This dataset fills that gap.
---
## The Four Archetypes
| Archetype | Who | Fraud Vectors | Languages |
|---|---|---|---|
| **Remittance Sender** | Immigrants sending money cross-border via Western Union, Remitly, MoneyGram | Emergency call scams, fake exchange rate bonuses, interception | es, ht, yo, hi, en |
| **Gig Worker** | Uber, DoorDash, Instacart workers paid via CashApp, Venmo | Account takeover, SIM swap, fake platform support calls | en, hi, vi, es, yo |
| **Unbanked Cash-In User** | Populations using prepaid cards and retail kiosks | Predatory micro-loans, load-fee scams, fake utility kiosks | en, es, vi, yo, hi |
| **ITIN Entrepreneur** | Immigrant small business owners with no SSN | Synthetic identity fraud, fake tax returns, mule accounts | en, es, hi, ta, vi |
## Languages
`en` English | `es` Spanish | `hi` Hinglish | `ht` Haitian Creole | `yo` Yoruba | `vi` Vietnamese | `ta` Tamil | `ta-en` Tamil-English
---
## What Makes It Different
**No existing fraud dataset covers this population.**
PaySim simulates generic mobile money. Sparkov models middle-class credit cards. IEEE-CIS captures e-commerce.

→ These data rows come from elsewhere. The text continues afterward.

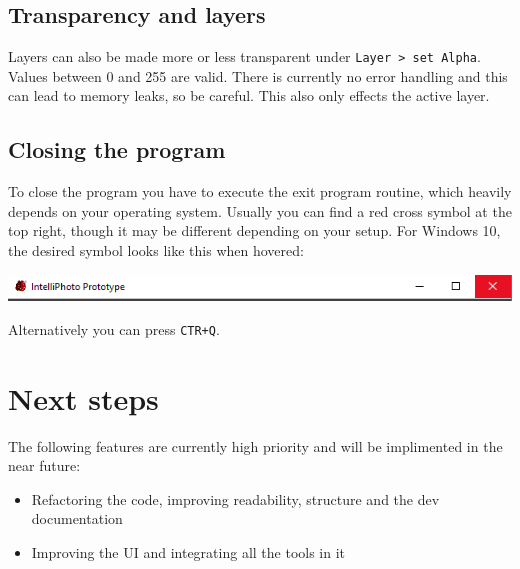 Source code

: \documentclass[a4paper, 12pt]{article}
\begin{document}
\subsection{Transparency and layers}
Layers can also be made more or less transparent under \texttt{Layer > set Alpha}. Values between 0 and 255 are valid. There is currently no error handling and this can lead to memory leaks, so be careful. This also only effects the active layer.

\subsection{Closing the program}
To close the program you have to execute the exit program routine, which heavily depends on your operating system. Usually you can find a red cross symbol at the top right, though it may be different depending on your setup.
For Windows 10, the desired symbol looks like this when hovered:
\begin{center}
\includegraphics[width=0.9\linewidth,keepaspectratio]{assets/close-window}
\end{center}
Alternatively you can press \texttt{CTR+Q}.

\section{Next steps}
The following features are currently high priority and will be implimented in the near future:
\begin{itemize}
\item Refactoring the code, improving readability, structure and the dev documentation
\item Improving the UI and integrating all the tools in it
\end{itemize}
\end{document}
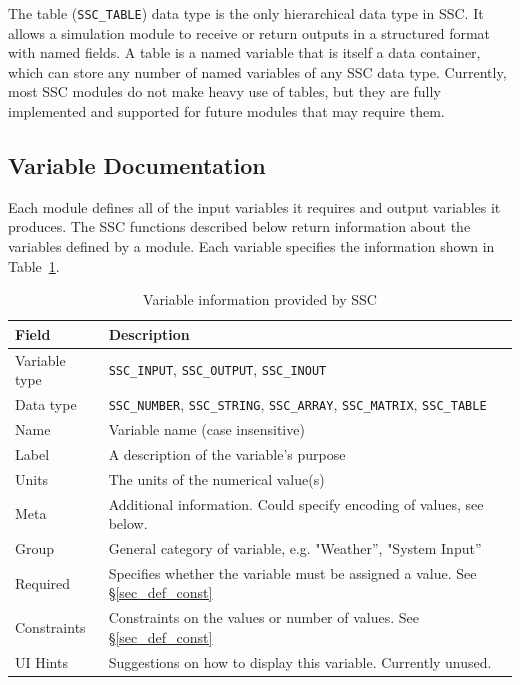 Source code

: \documentclass{scrartcl} %
\begin{document}
The table (\texttt{SSC\_TABLE}) data type is the only hierarchical data type in SSC.  It allows a simulation module to receive or return outputs in a structured format with named fields.  A table is a named variable that is itself a data container, which can store any number of named variables of any SSC data type.  Currently, most SSC modules do not make heavy use of tables, but they are fully implemented and supported for future modules that may require them.

\subsection{Variable Documentation}
\label{sec_variable_docs}

Each module defines all of the input variables it requires and output variables it produces. The SSC functions described below return information about the variables defined by a module. Each variable specifies the information shown in Table~\ref{tab_varinfo}.

\begin{table}[ht]
\begin{center}
\begin{tabular}{ll}
Field & Description\\
\hline
Variable type & \texttt{SSC\_INPUT}, \texttt{SSC\_OUTPUT}, \texttt{SSC\_INOUT} \\
Data type & \texttt{SSC\_NUMBER}, \texttt{SSC\_STRING}, \texttt{SSC\_ARRAY}, \texttt{SSC\_MATRIX}, \texttt{SSC\_TABLE} \\
Name & Variable name (case insensitive) \\
Label & A description of the variable's purpose \\
Units & The units of the numerical value(s) \\
Meta & Additional information. Could specify encoding of values, see below. \\
Group & General category of variable, e.g. "Weather'', "System Input'' \\
Required & Specifies whether the variable must be assigned a value. See \S\ref{sec_def_const} \\
Constraints & Constraints on the values or number of values. See \S\ref{sec_def_const} \\
UI Hints & Suggestions on how to display this variable.  Currently unused. \\
\end{tabular}
\caption{Variable information provided by SSC}
\label{tab_varinfo}
\end{center}
\end{table}
\end{document}
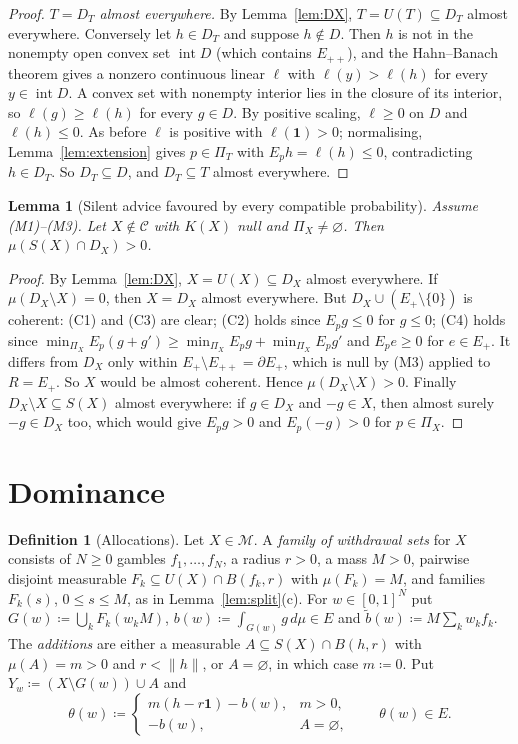 \documentclass[11pt]{article}
\newtheorem{lemma}[theorem]{Lemma}
\theoremstyle{definition}
\newtheorem{definition}[theorem]{Definition}
\theoremstyle{remark}
\newcommand{\M}{\mathcal M}
\newcommand{\C}{\mathcal C}
\newcommand{\one}{\mathbf 1}
\newcommand{\interior}{\operatorname{int}}
\newcommand{\bd}{\partial}
\begin{document}
\begin{proof}
\emph{$T=D_T$ almost everywhere.} By Lemma~\ref{lem:DX}, $T=U(T)\subseteq D_T$ almost everywhere. Conversely let $h\in D_T$ and suppose $h\notin D$. Then $h$ is not in the nonempty open convex set $\interior D$ (which contains $E_{++}$), and the Hahn--Banach theorem gives a nonzero continuous linear $\ell$ with $\ell(y)>\ell(h)$ for every $y\in\interior D$. A convex set with nonempty interior lies in the closure of its interior, so $\ell(g)\ge\ell(h)$ for every $g\in D$. By positive scaling, $\ell\ge0$ on $D$ and $\ell(h)\le0$. As before $\ell$ is positive with $\ell(\one)>0$; normalising, Lemma~\ref{lem:extension} gives $p\in\Pi_T$ with $E_ph=\ell(h)\le0$, contradicting $h\in D_T$. So $D_T\subseteq D$, and $D_T\subseteq T$ almost everywhere.
\end{proof}

\begin{lemma}[Silent advice favoured by every compatible probability]\label{lem:silent}
Assume (M1)--(M3). Let $X\notin\C$ with $K(X)$ null and $\Pi_X\ne\varnothing$. Then $\mu(S(X)\cap D_X)>0$.
\end{lemma}
\begin{proof}
By Lemma~\ref{lem:DX}, $X=U(X)\subseteq D_X$ almost everywhere. If $\mu(D_X\setminus X)=0$, then $X=D_X$ almost everywhere. But $D_X\cup(E_+\setminus\{0\})$ is coherent: (C1) and (C3) are clear; (C2) holds since $E_pg\le0$ for $g\le0$; (C4) holds since $\min_{\Pi_X}E_p(g+g')\ge\min_{\Pi_X}E_pg+\min_{\Pi_X}E_pg'$ and $E_pe\ge0$ for $e\in E_+$. It differs from $D_X$ only within $E_+\setminus E_{++}=\bd E_+$, which is null by (M3) applied to $R=E_+$. So $X$ would be almost coherent. Hence $\mu(D_X\setminus X)>0$. Finally $D_X\setminus X\subseteq S(X)$ almost everywhere: if $g\in D_X$ and $-g\in X$, then almost surely $-g\in D_X$ too, which would give $E_pg>0$ and $E_p(-g)>0$ for $p\in\Pi_X$.
\end{proof}

\section{Dominance}\label{sec:dominance}

\begin{definition}[Allocations]\label{def:allocations}
Let $X\in\M$. A \emph{family of withdrawal sets} for $X$ consists of $N\ge0$ gambles $f_1,\dots,f_N$, a radius $r>0$, a mass $M>0$, pairwise disjoint measurable $F_k\subseteq U(X)\cap B(f_k,r)$ with $\mu(F_k)=M$, and families $F_k(s)$, $0\le s\le M$, as in Lemma~\ref{lem:split}(c). For $w\in[0,1]^N$ put $G(w)\coloneqq\bigcup_kF_k(w_kM)$, $b(w)\coloneqq\int_{G(w)}g\,d\mu\in E$ and $\tilde b(w)\coloneqq M\sum_kw_kf_k$. The \emph{additions} are either a measurable $A\subseteq S(X)\cap B(h,r)$ with $\mu(A)=m>0$ and $r<\|h\|$, or $A=\varnothing$, in which case $m\coloneqq0$. Put $Y_w\coloneqq(X\setminus G(w))\cup A$ and
\[
\theta(w)\coloneqq
\begin{cases}
m(h-r\one)-b(w),&m>0,\\
-b(w),&A=\varnothing,
\end{cases}
\qquad\theta(w)\in E.
\]
\end{definition}
\end{document}

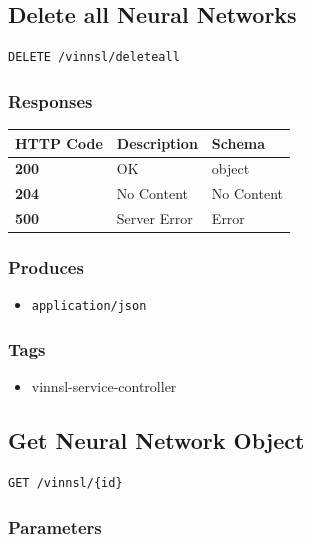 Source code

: \subsection{Delete all Neural
Networks}\label{delete-all-neural-networks}

\begin{verbatim}
DELETE /vinnsl/deleteall
\end{verbatim}

\subsubsection{Responses}\label{responses-2}

\begin{longtable}[]{@{}lll@{}}
\toprule
HTTP Code & Description & Schema\tabularnewline
\midrule
\endhead
\textbf{200} & OK & object\tabularnewline
\textbf{204} & No Content & No Content\tabularnewline
\textbf{500} & Server Error & Error\tabularnewline
\bottomrule
\end{longtable}

\subsubsection{Produces}\label{produces-2}

\begin{itemize}
\tightlist
\item
  \texttt{application/json}
\end{itemize}

\subsubsection{Tags}\label{tags-2}

\begin{itemize}
\tightlist
\item
  vinnsl-service-controller
\end{itemize}

\subsection{Get Neural Network Object}\label{get-neural-network-object}

\begin{verbatim}
GET /vinnsl/{id}
\end{verbatim}

\subsubsection{Parameters}\label{parameters-2}

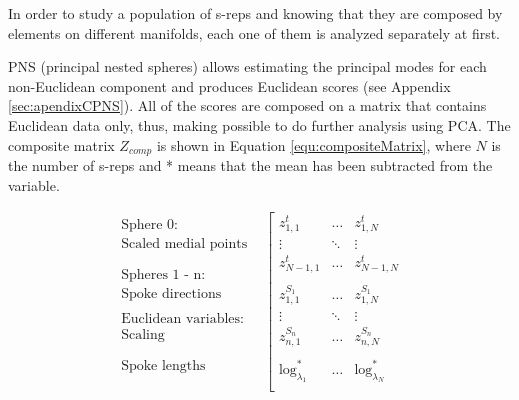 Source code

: In order to study a population of s-reps and knowing that 
they are composed by elements on different manifolds, 
each one of them is analyzed separately at first.

PNS (principal nested spheres) \cite{jung_analysis_2012} allows 
estimating the principal modes for each non-Euclidean component
and produces Euclidean scores (see Appendix \ref{sec:apendixCPNS}).
All of the scores are composed on a matrix 
that contains Euclidean data only, thus, 
making possible to do further analysis using PCA. 
The composite matrix $Z_{comp}$ is shown in Equation \ref{equ:compositeMatrix}, where $N$ is the number
of s-reps and * means that the mean has been subtracted from the variable. 

\begin{equation}
\begin{array}{ccc}
         \begin{array}{c}         
          \text{Sphere 0:} \\
          \text{Scaled medial points} \\
           \\
           \\
          \text{Spheres 1 - n:}\\          
          \text{Spoke directions} \\
          \\
          \text{Euclidean variables:}\\
          \text{Scaling}\\
          \\
          \\
          \text{Spoke lengths} \\          
          \\
         \end{array} 
 &
    \left [ \begin{array}{ccc}
          z^t_{1,1} & \hdots & z^t_{1,N} \\
          \vdots    & \ddots & \vdots    \\
          z^t_{N-1,1} & \hdots & z^t_{N-1,N}\\
          \\
          z^{S_1}_{1,1} & \hdots & z^{S_1}_{1,N}\\          
          \vdots    & \ddots & \vdots    \\
          z^{S_n}_{n,1} & \hdots & z^{S_n}_{n,N}\\          
          \\
          \text{log}^*_{\lambda_1} & \hdots & \text{log}^*_{\lambda_N} \\

\end{array}
\end{array}
\end{equation}
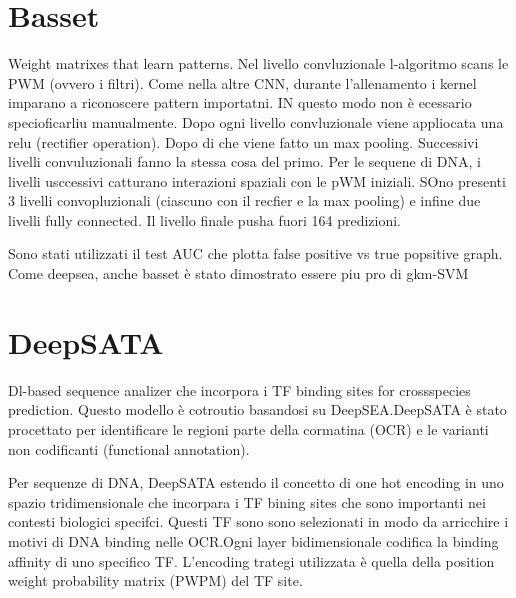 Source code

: \section{Basset}
Weight matrixes that learn patterns. Nel livello convluzionale l-algoritmo scans le PWM (ovvero i filtri). Come nella altre CNN, durante l'allenamento i kernel imparano a riconoscere pattern importatni. IN questo modo non è ecessario specioficarliu manualmente.
Dopo ogni livello convluzionale viene appliocata una relu (rectifier operation). Dopo di che viene fatto un max pooling. %
Successivi livelli convuluzionali fanno la stessa cosa del primo. Per le sequene di DNA, i livelli usccessivi catturano interazioni spaziali con le pWM iniziali. SOno presenti 3 livelli convopluzionali (ciascuno con il recfier e la max pooling) e infine due livelli fully connected. Il livello finale pusha fuori 164 predizioni.

Sono stati utilizzati il test AUC che plotta false positive vs true popsitive graph. Come deepsea, anche basset è stato dimostrato essere piu pro di gkm-SVM


\section{DeepSATA}


Dl-based sequence analizer che incorpora i TF binding sites for crossspecies prediction. Questo modello è cotroutio basandosi su DeepSEA.\@ DeepSATA è stato procettato per identificare le regioni parte della cormatina (OCR) e le varianti non codificanti (functional annotation).

Per sequenze di DNA, DeepSATA estendo il concetto di one hot encoding in uno spazio tridimensionale che incorpara i TF bining sites che sono importanti nei contesti biologici specifci. Questi TF sono sono selezionati in modo da arricchire i motivi di DNA binding nelle OCR.\@ Ogni layer bidimensionale codifica la binding affinity di uno specifico TF. L'encoding trategi utilizzata è quella della position weight probability matrix (PWPM) del TF site.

None remittance kiosks, gig payouts, or ITIN-linked accounts.
**Generated with diffusion, not rules.**
Tabular data generated using Tab-DDPM (denoising diffusion for tabular data) — learns joint correlations across behavioral features, not just independent column sampling. Trained on A100 GPU via Google Colab Pro.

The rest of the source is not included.